We asked Peter and Juwels, the husband-and-wife duo of Pollen Arts, to tell us about the magic behind their candles and their 1975 Winnebago home.

terrain: Tell us more about yourselves and how Pollen Arts was born.

p&j:  Aloha! We’re Peter & Juwels - husband and wife, creative partners, and most of all, best friends. About three years ago, Juwels and I left our fancy top-story loft, sold off the bulk of our things, and moved into a 1975 Winnebago Chieftain. Pollen Arts was born in this Winnie - she’s the love child of our revolution of the now.

terrain: How did you stumble upon candle-making?

p: If I remember right, it was back in November on the day we found our message in a bottle … or rather, the bottle itself was the message…

One Sunday morning, at the end of a pleasant bike ride, Juwels and I were hopscotching from stone to stone across a local tide pool. I was hollering over to Juwels about the pocket of sea glass I’d found, and she was giggling back about the pool of hermit crabs she was watching. “Look at these little guys! It’s like a big city in there.” She mused what their bubbly underwater voices might be saying, ‘scuse me.’ … ‘pardon me.’ … ‘coming through.’” And it was in this tide pool where Juwels found what she calls her “gift from the mermaids”, a tiny antique bottle half buried in the sand.

It was that bottle which lit the flame of our new candle concept, and people have been aglow with excitement since we lifted the curtain.

terrain: What ingredients do you use in your candles?

p&j: We use 100% raw beeswax and buy from local beekeepers. Beeswax burns cleaner, brighter, and longer than any other wax on the planet. It ionizes the air, pulling dust particles and allergens out of circulation. It produces no black smoke, and the fresh scent from this golden wax is pure pollen, nectar and sweet honey.

terrain: What are your biggest influences?

p: As we immerse ourselves in golden blocks of beeswax, and our home smells of honey and pollen, we sometimes feel like we’re bees in a hive. We have great veneration for these fascinating creatures. They do their merry work dusk till dawn with no drain on the environment.

In fact, if it wasn’t for the bees playing cupid between male and female flowering plants, many fruits and vegetables would never reach your plate.
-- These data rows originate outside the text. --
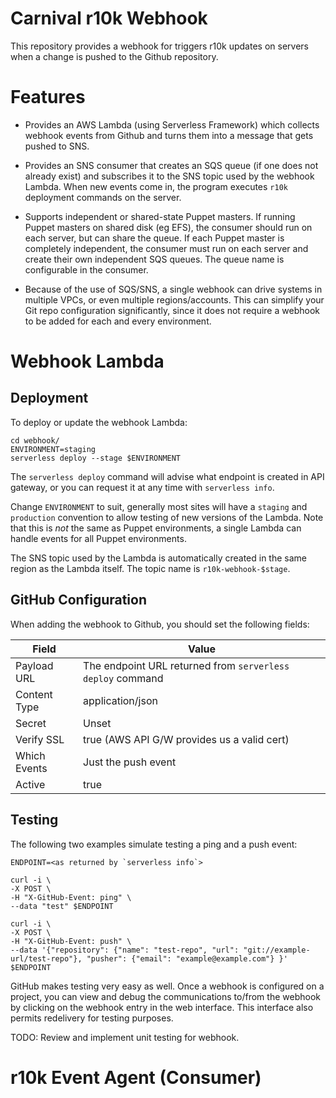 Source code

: # Carnival r10k Webhook

This repository provides a webhook for triggers r10k updates on servers when
a change is pushed to the Github repository.

# Features

* Provides an AWS Lambda (using Serverless Framework) which collects webhook
  events from Github and turns them into a message that gets pushed to SNS.

* Provides an SNS consumer that creates an SQS queue (if one does not already
  exist) and subscribes it to the SNS topic used by the webhook Lambda. When
  new events come in, the program executes `r10k` deployment commands on the
  server.

* Supports independent or shared-state Puppet masters. If running Puppet masters
  on shared disk (eg EFS), the consumer should run on each server, but can share
  the queue. If each Puppet master is completely independent, the consumer must
  run on each server and create their own independent SQS queues. The queue name
  is configurable in the consumer.

* Because of the use of SQS/SNS, a single webhook can drive systems in multiple
  VPCs, or even multiple regions/accounts. This can simplify your Git repo
  configuration significantly, since it does not require a webhook to be added
  for each and every environment.


# Webhook Lambda

## Deployment

To deploy or update the webhook Lambda:

    cd webhook/
    ENVIRONMENT=staging
    serverless deploy --stage $ENVIRONMENT

The `serverless deploy` command will advise what endpoint is created in API
gateway, or you can request it at any time with `serverless info`.

Change `ENVIRONMENT` to suit, generally most sites will have a `staging` and
`production` convention to allow testing of new versions of the Lambda. Note
that this is *not* the same as Puppet environments, a single Lambda can handle
events for all Puppet environments.

The SNS topic used by the Lambda is automatically created in the same region as
the Lambda itself. The topic name is `r10k-webhook-$stage`.



## GitHub Configuration

When adding the webhook to Github, you should set the following fields:

| Field        | Value                                                      |
|--------------|------------------------------------------------------------|
| Payload URL  | The endpoint URL returned from `serverless deploy` command |
| Content Type | application/json                                           |
| Secret       | Unset                                                      |
| Verify SSL   | true (AWS API G/W provides us a valid cert)                |
| Which Events | Just the push event                                        |
| Active       | true                                                       |


## Testing

The following two examples simulate testing a ping and a push event:

    ENDPOINT=<as returned by `serverless info`>

    curl -i \
    -X POST \
    -H "X-GitHub-Event: ping" \
    --data "test" $ENDPOINT

    curl -i \
    -X POST \
    -H "X-GitHub-Event: push" \
    --data '{"repository": {"name": "test-repo", "url": "git://example-url/test-repo"}, "pusher": {"email": "example@example.com"} }' $ENDPOINT

GitHub makes testing very easy as well. Once a webhook is configured on a
project, you can view and debug the communications to/from the webhook by
clicking on the webhook entry in the web interface. This interface also permits
redelivery for testing purposes.

TODO: Review and implement unit testing for webhook.


# r10k Event Agent (Consumer)
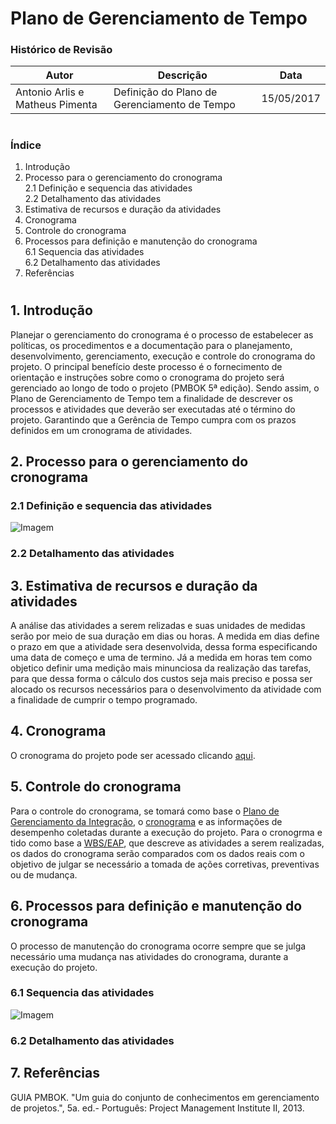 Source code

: <h1> Plano de Gerenciamento de Tempo </h1>

### Histórico de Revisão 

| Autor                           | Descrição                                    | Data       |
|---------------------------------|----------------------------------------------|------------|
| Antonio Arlis e Matheus Pimenta | Definição do Plano de Gerenciamento de Tempo | 15/05/2017 |

#
### Índice

1. Introdução
2. Processo para o gerenciamento do cronograma    
2.1 Definição e sequencia das atividades    
2.2 Detalhamento das atividades
3. Estimativa de recursos e duração da atividades
4. Cronograma
5. Controle do cronograma
6. Processos para definição e manutenção do cronograma    
6.1 Sequencia das atividades    
6.2 Detalhamento das atividades
7. Referências

#

## 1. Introdução      
Planejar o gerenciamento do cronograma é o processo de estabelecer as políticas, os procedimentos e a documentação para o planejamento, 
desenvolvimento, gerenciamento, execução e controle do cronograma do projeto. O principal benefício deste processo é o fornecimento de 
orientação e instruções sobre como o cronograma do projeto será gerenciado ao longo de todo o projeto (PMBOK 5ª edição). Sendo assim, o 
Plano de Gerenciamento de Tempo tem a finalidade de descrever os processos e atividades que deverão ser executadas até o término do projeto. 
Garantindo que a Gerência de Tempo cumpra com os prazos definidos em um cronograma de atividades.

## 2. Processo para o gerenciamento do cronograma    
### 2.1 Definição e sequencia das atividades  

![Imagem](https://github.com/matheuspiment/acert/blob/master/docs/diagrama%20cronograma.PNG)

### 2.2 Detalhamento das atividades

## 3. Estimativa de recursos e duração da atividades
A análise das atividades a serem relizadas e suas unidades de medidas serão por meio de sua duração em dias ou horas.
A medida em dias define o prazo em que a atividade sera desenvolvida, dessa forma especificando uma data de começo e uma de termino. 
Já a medida em horas tem como objetico definir uma medição mais minunciosa da realização das tarefas, para que dessa forma o cálculo 
dos custos seja mais preciso e possa ser alocado os recursos necessários para o desenvolvimento da atividade com a finalidade de cumprir
o tempo programado.

## 4. Cronograma
O cronograma do projeto pode ser acessado clicando [aqui](https://github.com/matheuspiment/acert/blob/master/docs/cronograma.md).

## 5. Controle do cronograma
Para o controle do cronograma, se tomará como base o [Plano de Gerenciamento da Integração](https://github.com/matheuspiment/acert/blob/master/docs/plano-integracao.pdf), o [cronograma](https://github.com/matheuspiment/acert/blob/master/docs/cronograma.md) e as informações de desempenho
coletadas durante a execução do projeto. Para o cronogrma e tido como base a [WBS/EAP](https://github.com/matheuspiment/acert/blob/master/docs/EAP.png), que descreve as atividades a serem realizadas, 
os dados do cronograma serão comparados com os dados reais com o objetivo de julgar se necessário a tomada de ações corretivas, preventivas 
ou de mudança.

## 6. Processos para definição e manutenção do cronograma
O processo de manutenção do cronograma ocorre sempre que se julga necessário uma mudança nas atividades do cronograma, durante 
a execução do projeto.
### 6.1 Sequencia das atividades    

![Imagem](https://github.com/matheuspiment/acert/blob/master/docs/Mudan%C3%A7as%20no%20cronograma.PNG)

### 6.2 Detalhamento das atividades


## 7. Referências
GUIA PMBOK. "Um guia do conjunto de conhecimentos em gerenciamento de projetos.", 5a. ed.- Português: Project Management Institute II, 2013.
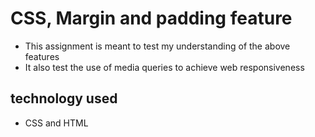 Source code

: # CSS, Margin and padding feature
- This assignment is meant to test my understanding of the above features
- It also test the use of media queries to achieve web responsiveness

## technology used
- CSS and HTML
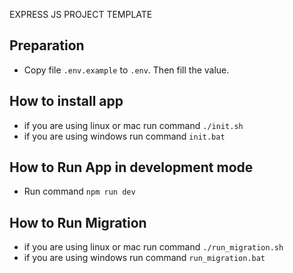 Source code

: EXPRESS JS PROJECT TEMPLATE

## Preparation

-   Copy file `.env.example` to `.env`. Then fill the value.

## How to install app

-   if you are using linux or mac run command `./init.sh`
-   if you are using windows run command `init.bat`

## How to Run App in development mode

-   Run command `npm run dev`

## How to Run Migration

-   if you are using linux or mac run command `./run_migration.sh`
-   if you are using windows run command `run_migration.bat`
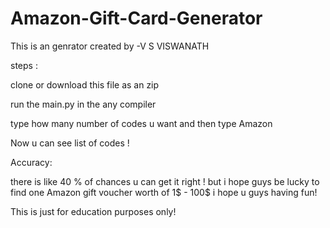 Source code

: # Amazon-Gift-Card-Generator

This is an genrator created by -V S VISWANATH

steps :

clone or download this file as an zip

run the main.py in the any compiler


type how many number of codes u want and then  type  Amazon


Now u can see list of codes !




Accuracy:

there is like 40 % of chances u can get it right ! but i hope guys be lucky  to find one Amazon gift voucher worth of 1$ - 100$ 
i hope u guys having fun!


This is just for education purposes only!
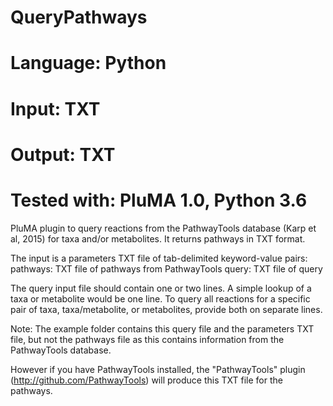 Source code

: # QueryPathways
# Language: Python
# Input: TXT
# Output: TXT
# Tested with: PluMA 1.0, Python 3.6

PluMA plugin to query reactions from the PathwayTools
database (Karp et al, 2015) for taxa and/or metabolites.  It returns pathways in TXT format.

The input is a parameters TXT file of tab-delimited keyword-value pairs:
pathways: TXT file of pathways from PathwayTools
query: TXT file of query

The query input file should contain one or two lines.  A simple lookup of a taxa or
metabolite would be one line.  To query all reactions for a specific pair of taxa, taxa/metabolite,
or metabolites, provide both on separate lines.

Note: The example folder contains this query file and the parameters TXT file,
but not the pathways file as this contains information from the PathwayTools database.

However if you have PathwayTools installed, the "PathwayTools" plugin
(http://github.com/PathwayTools) will produce this TXT file for the pathways.
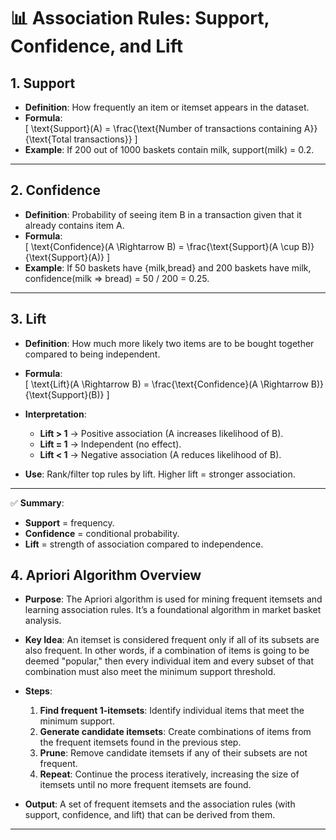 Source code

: # 📊 Association Rules: Support, Confidence, and Lift

## 1. Support
- **Definition**: How frequently an item or itemset appears in the dataset.  
- **Formula**:  
  \[
  \text{Support}(A) = \frac{\text{Number of transactions containing A}}{\text{Total transactions}}
  \]  
- **Example**: If 200 out of 1000 baskets contain milk, support(milk) = 0.2.

---

## 2. Confidence
- **Definition**: Probability of seeing item B in a transaction given that it already contains item A.  
- **Formula**:  
  \[
  \text{Confidence}(A \Rightarrow B) = \frac{\text{Support}(A \cup B)}{\text{Support}(A)}
  \]  
- **Example**: If 50 baskets have {milk,bread} and 200 baskets have milk,  
  confidence(milk ⇒ bread) = 50 / 200 = 0.25.

---

## 3. Lift
- **Definition**: How much more likely two items are to be bought together compared to being independent.  
- **Formula**:  
  \[
  \text{Lift}(A \Rightarrow B) = \frac{\text{Confidence}(A \Rightarrow B)}{\text{Support}(B)}
  \]  
- **Interpretation**:  
  - **Lift > 1** → Positive association (A increases likelihood of B).  
  - **Lift = 1** → Independent (no effect).  
  - **Lift < 1** → Negative association (A reduces likelihood of B).  

- **Use**: Rank/filter top rules by lift. Higher lift = stronger association.  

---

✅ **Summary**:  
- **Support** = frequency.  
- **Confidence** = conditional probability.  
- **Lift** = strength of association compared to independence.  

## 4. Apriori Algorithm Overview

- **Purpose**: The Apriori algorithm is used for mining frequent itemsets and learning association rules. It’s a foundational algorithm in market basket analysis.

- **Key Idea**: An itemset is considered frequent only if all of its subsets are also frequent. In other words, if a combination of items is going to be deemed "popular," then every individual item and every subset of that combination must also meet the minimum support threshold.

- **Steps**:
  1. **Find frequent 1-itemsets**: Identify individual items that meet the minimum support.
  2. **Generate candidate itemsets**: Create combinations of items from the frequent itemsets found in the previous step.
  3. **Prune**: Remove candidate itemsets if any of their subsets are not frequent.
  4. **Repeat**: Continue the process iteratively, increasing the size of itemsets until no more frequent itemsets are found.

- **Output**: A set of frequent itemsets and the association rules (with support, confidence, and lift) that can be derived from them.

---

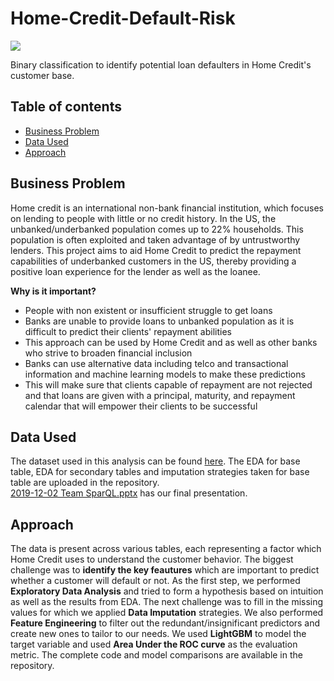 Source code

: # Home-Credit-Default-Risk
![](https://camo.githubusercontent.com/47d477f194c6e3d03fa43e5f79179fed116ec304/68747470733a2f2f7777772e746872656574687269667479677579732e636f6d2f77702d636f6e74656e742f75706c6f6164732f323031332f30352f64656661756c742e6a7067)

Binary classification to identify potential loan defaulters in Home Credit's customer base.

## Table of contents
- [Business Problem](https://github.com/anshikaahuja/Home-Credit-Default-Risk/blob/master/README.md#business-problem)
- [Data Used](https://github.com/anshikaahuja/Home-Credit-Default-Risk/blob/master/README.md#data-used)
- [Approach](https://github.com/anshikaahuja/Home-Credit-Default-Risk/blob/master/README.md#approach)

## Business Problem
Home credit is an international non-bank financial institution, which focuses on lending to people with little or no credit history. In the US, the unbanked/underbanked population comes up to 22% households. This population is often exploited and taken advantage of by untrustworthy lenders. This project aims to aid Home Credit to predict the repayment capabilities of underbanked customers in the US, thereby providing a positive loan experience for the lender as well as the loanee.<br />

**Why is it important?**
- People with non existent or insufficient struggle to get loans
- Banks are unable to provide loans to unbanked population as it is difficult to predict their clients' repayment abilities
- This approach can be used by Home Credit and as well as other banks who strive to broaden financial inclusion
- Banks can use alternative data including telco and transactional information and machine learning models to make these predictions
- This will make sure that clients capable of repayment are not rejected and that loans are given with a principal, maturity, and repayment calendar that will empower their clients to be successful


## Data Used
The dataset used in this analysis can be found [here](https://www.kaggle.com/c/home-credit-default-risk/data). The EDA for base table, EDA for secondary tables and imputation strategies taken for base table are uploaded in the repository. <br />
[2019-12-02 Team SparQL.pptx](https://github.com/anshikaahuja/Home-Credit-Default-Risk/blob/master/2019-12-02%20Team%20SparQL.pptx)
has our final presentation.

## Approach
The data is present across various tables, each representing a factor which Home Credit uses to understand the customer behavior. The biggest challenge was to **identify the key feautures** which are important to predict whether a customer will default or not. As the first step, we performed **Exploratory Data Analysis** and tried to form a hypothesis based on intuition as well as the results from EDA. The next challenge was to fill in the missing values for which we applied **Data Imputation** strategies. We also performed **Feature Engineering** to filter out the redundant/insignificant predictors and create new ones to tailor to our needs. We used **LightGBM** to model the target variable and used **Area Under the ROC curve** as the evaluation metric. The complete code and model comparisons are available in the repository.
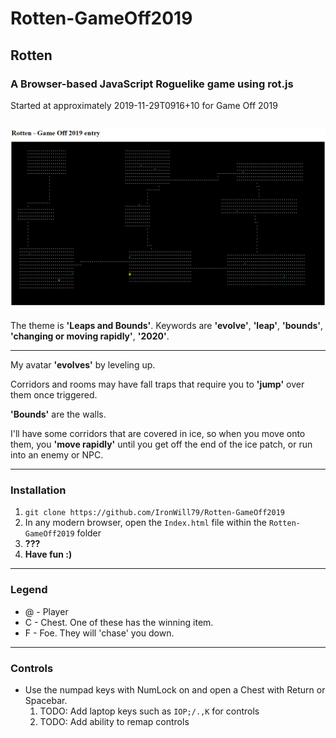 # Rotten-GameOff2019
## Rotten
### A Browser-based JavaScript Roguelike game using rot.js
Started at approximately 2019-11-29T0916+10 for Game Off 2019

![alt text](https://github.com/IronWill79/Rotten-GameOff2019/raw/master/images/Rotten-GameOff2019v0.01.png "Rotten v0.01 screenshot")
---
The theme is **'Leaps and Bounds'**. Keywords are **'evolve'**, **'leap'**, **'bounds'**, **'changing or moving rapidly'**, **'2020'**.

---
My avatar **'evolves'** by leveling up.

Corridors and rooms may have fall traps that require you to **'jump'** over them once triggered.

**'Bounds'** are the walls.

I'll have some corridors that are covered in ice, so when you move onto them, you **'move rapidly'** until you get off the end of the ice patch, or run into an enemy or NPC.

---
### Installation

1. `git clone https://github.com/IronWill79/Rotten-GameOff2019`
2. In any modern browser, open the `Index.html` file within the `Rotten-GameOff2019` folder
3. **???**
4. **Have fun :)**
---
### Legend

* @ - Player
* C - Chest. One of these has the winning item.
* F - Foe. They will 'chase' you down.
---
### Controls

* Use the numpad keys with NumLock on and open a Chest with Return or Spacebar.
  1. TODO: Add laptop keys such as `IOP;/.,K` for controls
  2. TODO: Add ability to remap controls
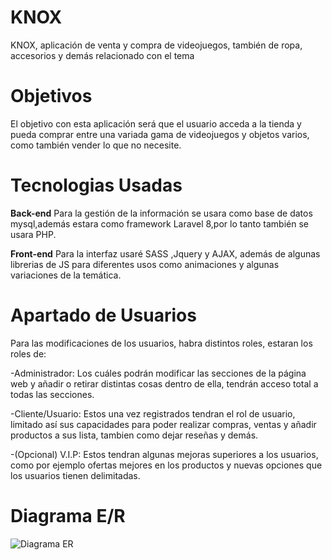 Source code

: # KNOX
KNOX, aplicación de venta y compra de videojuegos, también de ropa, accesorios y demás relacionado con el tema
# Objetivos
El objetivo con esta aplicación será que el usuario acceda a la tienda y pueda comprar entre una variada gama de videojuegos y objetos varios, como también vender lo que no necesite.
# Tecnologias Usadas
**Back-end**
Para la gestión de la información se usara como base de datos mysql,además estara como framework Laravel 8,por lo tanto también se usara PHP.

**Front-end**
Para la interfaz usaré SASS ,Jquery y AJAX, además de algunas librerias de JS para diferentes usos como animaciones y algunas variaciones de la temática.

# Apartado de Usuarios

Para las modificaciones de los usuarios, habra distintos roles, estaran los roles de:

-Administrador: Los cuáles podrán modificar las secciones de la página web y añadir o retirar distintas cosas dentro de ella, tendrán acceso total a todas las secciones.

-Cliente/Usuario: Estos una vez registrados tendran el rol de usuario, limitado así sus capacidades para poder realizar compras, ventas y añadir productos a sus lista, tambien como dejar reseñas y demás.

-(Opcional) V.I.P: Estos tendran algunas mejoras superiores a los usuarios, como por ejemplo ofertas mejores en los productos y nuevas opciones que los usuarios tienen delimitadas.

# Diagrama E/R

![Diagrama ER](https://user-images.githubusercontent.com/65163077/167922338-0ca119ca-d152-409c-98aa-d134002ab5b8.png)

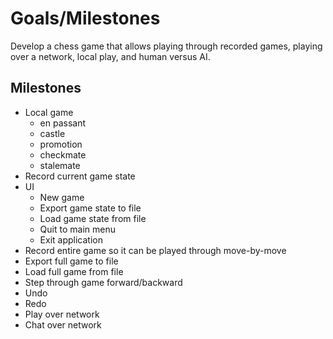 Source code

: # Goals/Milestones

Develop a chess game that allows playing through recorded games, playing over a network, local play, and human versus AI.

## Milestones

* Local game
  * en passant
  * castle
  * promotion
  * checkmate
  * stalemate
* Record current game state
* UI
  * New game
  * Export game state to file
  * Load game state from file
  * Quit to main menu 
  * Exit application
* Record entire game so it can be played through move-by-move
* Export full game to file
* Load full game from file
* Step through game forward/backward
* Undo 
* Redo
* Play over network 
* Chat over network

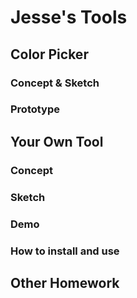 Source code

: # Jesse's Tools

## Color Picker

### Concept & Sketch

### Prototype

## Your Own Tool

### Concept

### Sketch

### Demo

### How to install and use

## Other Homework

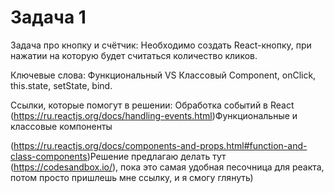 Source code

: # Задача 1

Задача про кнопку и счётчик:
Необходимо создать React-кнопку, при нажатии на которую будет считаться количество кликов.

Ключевые слова: Функциональный VS Классовый Component, onClick, this.state, setState, bind.

Ссылки, которые помогут в решении:
Обработка событий в React
(https://ru.reactjs.org/docs/handling-events.html)Функциональные и классовые компоненты

(https://ru.reactjs.org/docs/components-and-props.html#function-and-class-components)Решение предлагаю делать тут (https://codesandbox.io/), пока это самая удобная песочница для реакта, потом просто пришлешь мне ссылку, и я смогу глянуть)
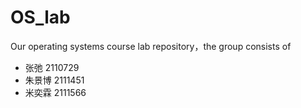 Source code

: # OS_lab
Our operating systems course lab repository，the group consists of 
- 张弛 2110729
- 朱景博 2111451
- 米奕霖 2111566
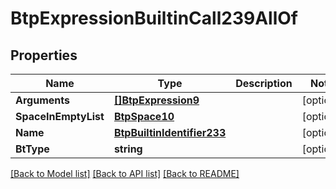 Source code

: # BtpExpressionBuiltinCall239AllOf

## Properties

Name | Type | Description | Notes
------------ | ------------- | ------------- | -------------
**Arguments** | [**[]BtpExpression9**](BTPExpression-9.md) |  | [optional] 
**SpaceInEmptyList** | [**BtpSpace10**](BTPSpace-10.md) |  | [optional] 
**Name** | [**BtpBuiltinIdentifier233**](BTPBuiltinIdentifier-233.md) |  | [optional] 
**BtType** | **string** |  | [optional] 

[[Back to Model list]](../README.md#documentation-for-models) [[Back to API list]](../README.md#documentation-for-api-endpoints) [[Back to README]](../README.md)


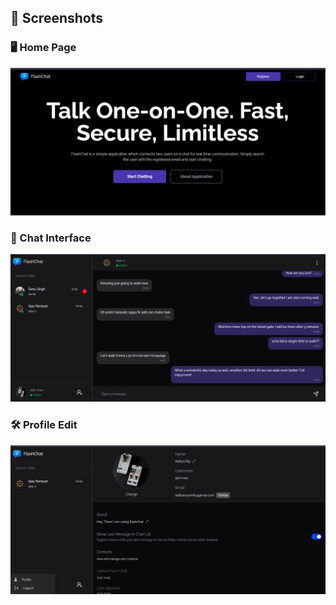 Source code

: ## 📸 Screenshots

### 🖥️ Home Page  
![Home Page](./client/public/screenshots/desktop-hero.png)

### 💬 Chat Interface  
![Chat Interface](./client/public/screenshots/chatting.png)

### 🛠️ Profile Edit  
![Profile Page](./client/public/screenshots/profile.png)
These little buzzers cross pollinate 1/3 of our food - that’s one out of every three bites.

But it’s not just the bee’s work ethic and sustainability that we’re influenced by, it’s also the trouble they’ve found themselves in and the help they desperately need. Bees by the millions have been vanishing from the hive without a trace, and researchers are struggling to find out why. There’s a great new documentary called “Vanishing of the Bees” which sheds some light on Colony Collapse Disorder. Juwels and I attended the Hollywood screening, and as the film unravels the plight of the bee and their keepers, we learned that chemical pesticides from conventional food are prime suspects in the demise of our beloved bees. We can all help by supporting clean organic produce, and investing in renewable beeswax over harmful alternatives.